TASK DETAILS: When a line of the records below contains the string "Azure", copy that whole line.

##### ENTRIES SUPPLIED #####

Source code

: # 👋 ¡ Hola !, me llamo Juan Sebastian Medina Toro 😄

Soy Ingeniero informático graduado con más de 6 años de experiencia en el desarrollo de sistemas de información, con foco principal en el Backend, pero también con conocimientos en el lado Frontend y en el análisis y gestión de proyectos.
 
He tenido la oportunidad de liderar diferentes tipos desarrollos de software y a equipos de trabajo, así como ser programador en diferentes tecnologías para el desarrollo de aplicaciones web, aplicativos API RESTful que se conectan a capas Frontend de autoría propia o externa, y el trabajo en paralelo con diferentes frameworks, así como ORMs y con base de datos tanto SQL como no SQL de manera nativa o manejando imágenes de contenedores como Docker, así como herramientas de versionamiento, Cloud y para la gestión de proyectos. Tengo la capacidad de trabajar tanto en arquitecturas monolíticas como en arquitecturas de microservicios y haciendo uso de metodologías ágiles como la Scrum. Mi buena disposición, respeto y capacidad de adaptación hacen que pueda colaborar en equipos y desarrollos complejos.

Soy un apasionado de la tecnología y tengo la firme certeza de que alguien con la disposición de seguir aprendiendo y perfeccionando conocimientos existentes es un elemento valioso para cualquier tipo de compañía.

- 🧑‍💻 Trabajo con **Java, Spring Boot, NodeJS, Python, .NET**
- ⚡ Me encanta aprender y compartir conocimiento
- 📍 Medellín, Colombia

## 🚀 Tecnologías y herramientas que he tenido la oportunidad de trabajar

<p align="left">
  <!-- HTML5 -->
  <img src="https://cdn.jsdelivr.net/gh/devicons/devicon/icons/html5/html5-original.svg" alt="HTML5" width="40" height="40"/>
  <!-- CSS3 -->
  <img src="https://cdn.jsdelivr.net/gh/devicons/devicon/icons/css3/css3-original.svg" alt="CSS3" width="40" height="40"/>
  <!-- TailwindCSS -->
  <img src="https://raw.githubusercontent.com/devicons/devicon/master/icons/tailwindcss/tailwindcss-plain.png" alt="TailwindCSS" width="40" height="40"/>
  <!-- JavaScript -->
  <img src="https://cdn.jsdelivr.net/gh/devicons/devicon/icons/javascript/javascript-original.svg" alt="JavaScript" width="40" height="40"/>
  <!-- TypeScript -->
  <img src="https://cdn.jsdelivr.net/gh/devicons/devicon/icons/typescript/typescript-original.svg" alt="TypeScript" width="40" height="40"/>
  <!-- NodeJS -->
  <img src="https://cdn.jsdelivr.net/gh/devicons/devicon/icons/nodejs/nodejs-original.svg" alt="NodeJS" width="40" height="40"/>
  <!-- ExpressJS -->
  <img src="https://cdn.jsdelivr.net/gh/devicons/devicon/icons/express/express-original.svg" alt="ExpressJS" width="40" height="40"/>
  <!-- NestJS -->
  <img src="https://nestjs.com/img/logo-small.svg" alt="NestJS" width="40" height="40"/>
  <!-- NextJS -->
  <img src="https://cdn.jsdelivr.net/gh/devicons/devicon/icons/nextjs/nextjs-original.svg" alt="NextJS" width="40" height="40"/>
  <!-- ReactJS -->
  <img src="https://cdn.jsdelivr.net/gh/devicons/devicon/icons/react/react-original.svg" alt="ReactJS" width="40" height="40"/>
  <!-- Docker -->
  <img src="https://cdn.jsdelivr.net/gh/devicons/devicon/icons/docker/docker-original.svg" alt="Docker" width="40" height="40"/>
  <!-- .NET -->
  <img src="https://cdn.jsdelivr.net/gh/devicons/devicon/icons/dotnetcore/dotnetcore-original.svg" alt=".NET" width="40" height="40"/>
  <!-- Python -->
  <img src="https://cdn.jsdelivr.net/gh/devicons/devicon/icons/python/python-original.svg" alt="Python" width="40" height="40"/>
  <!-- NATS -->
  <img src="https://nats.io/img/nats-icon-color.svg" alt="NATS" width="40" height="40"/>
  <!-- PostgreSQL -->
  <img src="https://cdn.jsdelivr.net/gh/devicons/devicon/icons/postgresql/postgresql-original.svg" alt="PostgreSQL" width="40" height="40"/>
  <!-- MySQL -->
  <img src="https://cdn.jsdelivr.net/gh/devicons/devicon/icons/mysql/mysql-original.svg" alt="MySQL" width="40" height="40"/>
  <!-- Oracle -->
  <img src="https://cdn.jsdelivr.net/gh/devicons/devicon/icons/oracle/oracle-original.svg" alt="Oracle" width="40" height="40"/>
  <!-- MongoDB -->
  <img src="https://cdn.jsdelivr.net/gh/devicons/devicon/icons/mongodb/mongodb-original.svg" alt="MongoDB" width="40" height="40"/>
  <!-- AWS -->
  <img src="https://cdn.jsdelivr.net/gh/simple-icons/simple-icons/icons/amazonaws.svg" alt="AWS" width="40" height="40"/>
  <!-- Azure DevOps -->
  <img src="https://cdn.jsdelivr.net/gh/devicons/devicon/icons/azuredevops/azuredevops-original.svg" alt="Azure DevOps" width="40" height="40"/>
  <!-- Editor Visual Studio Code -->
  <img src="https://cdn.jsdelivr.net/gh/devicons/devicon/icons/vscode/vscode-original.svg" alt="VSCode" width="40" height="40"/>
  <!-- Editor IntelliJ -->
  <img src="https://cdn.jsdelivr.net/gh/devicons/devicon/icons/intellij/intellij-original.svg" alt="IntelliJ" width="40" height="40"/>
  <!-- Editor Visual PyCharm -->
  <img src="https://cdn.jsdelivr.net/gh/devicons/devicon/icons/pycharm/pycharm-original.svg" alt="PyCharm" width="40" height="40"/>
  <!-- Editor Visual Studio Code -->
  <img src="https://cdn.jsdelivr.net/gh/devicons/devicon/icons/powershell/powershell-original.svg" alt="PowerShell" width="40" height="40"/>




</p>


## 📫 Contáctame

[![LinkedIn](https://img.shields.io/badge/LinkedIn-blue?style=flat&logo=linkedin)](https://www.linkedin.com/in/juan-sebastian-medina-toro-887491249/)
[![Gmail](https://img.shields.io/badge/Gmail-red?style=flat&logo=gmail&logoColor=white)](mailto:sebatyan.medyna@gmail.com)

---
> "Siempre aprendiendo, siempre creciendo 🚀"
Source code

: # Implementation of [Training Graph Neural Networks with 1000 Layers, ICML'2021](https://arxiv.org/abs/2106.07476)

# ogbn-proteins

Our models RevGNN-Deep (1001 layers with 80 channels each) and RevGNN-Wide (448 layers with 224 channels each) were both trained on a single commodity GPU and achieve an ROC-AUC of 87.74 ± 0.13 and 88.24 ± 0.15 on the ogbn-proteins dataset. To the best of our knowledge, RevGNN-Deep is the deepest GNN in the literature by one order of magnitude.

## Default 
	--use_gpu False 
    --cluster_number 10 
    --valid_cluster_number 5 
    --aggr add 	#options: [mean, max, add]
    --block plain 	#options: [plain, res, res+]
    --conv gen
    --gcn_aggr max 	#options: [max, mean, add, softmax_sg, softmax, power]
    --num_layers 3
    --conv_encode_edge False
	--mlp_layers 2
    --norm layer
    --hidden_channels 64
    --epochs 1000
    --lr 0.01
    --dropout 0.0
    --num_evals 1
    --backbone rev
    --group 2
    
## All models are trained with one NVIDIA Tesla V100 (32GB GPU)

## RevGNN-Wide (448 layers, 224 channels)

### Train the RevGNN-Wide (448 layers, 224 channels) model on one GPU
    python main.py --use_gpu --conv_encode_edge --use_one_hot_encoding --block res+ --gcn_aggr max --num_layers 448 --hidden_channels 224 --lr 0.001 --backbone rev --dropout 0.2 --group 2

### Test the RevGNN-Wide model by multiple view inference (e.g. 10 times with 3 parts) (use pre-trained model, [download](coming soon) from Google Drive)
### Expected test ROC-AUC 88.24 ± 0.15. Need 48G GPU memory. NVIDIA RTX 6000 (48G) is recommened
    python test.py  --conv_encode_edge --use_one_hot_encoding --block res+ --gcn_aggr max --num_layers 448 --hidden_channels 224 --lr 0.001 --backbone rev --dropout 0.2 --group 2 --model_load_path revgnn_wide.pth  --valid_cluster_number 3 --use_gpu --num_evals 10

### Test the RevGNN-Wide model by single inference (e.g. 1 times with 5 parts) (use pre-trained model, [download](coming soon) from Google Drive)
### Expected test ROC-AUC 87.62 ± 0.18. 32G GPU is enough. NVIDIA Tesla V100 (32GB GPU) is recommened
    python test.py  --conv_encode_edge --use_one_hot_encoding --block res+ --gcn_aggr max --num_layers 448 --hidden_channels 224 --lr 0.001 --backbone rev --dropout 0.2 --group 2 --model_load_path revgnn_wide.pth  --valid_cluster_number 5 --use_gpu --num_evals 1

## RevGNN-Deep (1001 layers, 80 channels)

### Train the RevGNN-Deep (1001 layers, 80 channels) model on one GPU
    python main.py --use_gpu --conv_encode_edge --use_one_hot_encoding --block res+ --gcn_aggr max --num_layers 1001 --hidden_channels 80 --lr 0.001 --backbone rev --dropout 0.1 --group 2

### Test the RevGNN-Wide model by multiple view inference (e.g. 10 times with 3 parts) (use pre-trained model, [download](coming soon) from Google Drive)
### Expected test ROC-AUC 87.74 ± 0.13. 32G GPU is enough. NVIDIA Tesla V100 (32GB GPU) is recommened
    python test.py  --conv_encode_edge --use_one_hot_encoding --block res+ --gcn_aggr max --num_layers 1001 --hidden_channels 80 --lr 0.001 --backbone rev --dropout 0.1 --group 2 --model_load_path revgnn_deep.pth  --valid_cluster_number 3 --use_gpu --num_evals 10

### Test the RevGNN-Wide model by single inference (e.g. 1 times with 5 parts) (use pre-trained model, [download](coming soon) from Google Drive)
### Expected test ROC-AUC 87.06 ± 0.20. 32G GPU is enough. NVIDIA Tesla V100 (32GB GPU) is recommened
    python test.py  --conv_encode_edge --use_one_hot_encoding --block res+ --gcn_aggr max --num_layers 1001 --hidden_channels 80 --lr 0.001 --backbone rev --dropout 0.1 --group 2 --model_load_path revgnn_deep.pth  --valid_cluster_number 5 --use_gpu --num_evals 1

#####

TASK OUTPUT:
  <!-- Azure DevOps -->
  <img src="https://cdn.jsdelivr.net/gh/devicons/devicon/icons/azuredevops/azuredevops-original.svg" alt="Azure DevOps" width="40" height="40"/>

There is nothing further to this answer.